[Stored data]
----

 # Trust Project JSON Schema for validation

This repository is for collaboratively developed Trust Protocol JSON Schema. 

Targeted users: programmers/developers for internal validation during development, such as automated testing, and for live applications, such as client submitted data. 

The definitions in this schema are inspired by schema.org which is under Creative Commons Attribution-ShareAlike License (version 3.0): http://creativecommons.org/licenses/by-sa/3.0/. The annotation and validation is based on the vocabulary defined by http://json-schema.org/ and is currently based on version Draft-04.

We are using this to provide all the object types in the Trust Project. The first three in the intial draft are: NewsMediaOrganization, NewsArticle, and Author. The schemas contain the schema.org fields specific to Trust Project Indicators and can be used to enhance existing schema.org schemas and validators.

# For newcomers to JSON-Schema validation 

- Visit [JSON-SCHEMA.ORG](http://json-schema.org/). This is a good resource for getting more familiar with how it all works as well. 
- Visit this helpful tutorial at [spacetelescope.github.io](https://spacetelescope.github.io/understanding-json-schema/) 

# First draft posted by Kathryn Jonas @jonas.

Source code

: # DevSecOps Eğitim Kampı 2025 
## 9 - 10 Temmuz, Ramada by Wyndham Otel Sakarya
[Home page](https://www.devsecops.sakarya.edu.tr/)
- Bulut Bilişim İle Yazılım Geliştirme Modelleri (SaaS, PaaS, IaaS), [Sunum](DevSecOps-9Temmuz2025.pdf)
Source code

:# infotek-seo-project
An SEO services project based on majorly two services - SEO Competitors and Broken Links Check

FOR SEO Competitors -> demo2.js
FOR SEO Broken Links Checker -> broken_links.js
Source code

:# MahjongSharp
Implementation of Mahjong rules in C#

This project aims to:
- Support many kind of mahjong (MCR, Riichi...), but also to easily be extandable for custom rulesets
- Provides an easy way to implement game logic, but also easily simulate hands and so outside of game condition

----

**PROMPT**
Single out each line of the records above with the string "Broken" in it, and copy it.

**RESPONSE TO THE TASK**
An SEO services project based on majorly two services - SEO Competitors and Broken Links Check
FOR SEO Broken Links Checker -> broken_links.js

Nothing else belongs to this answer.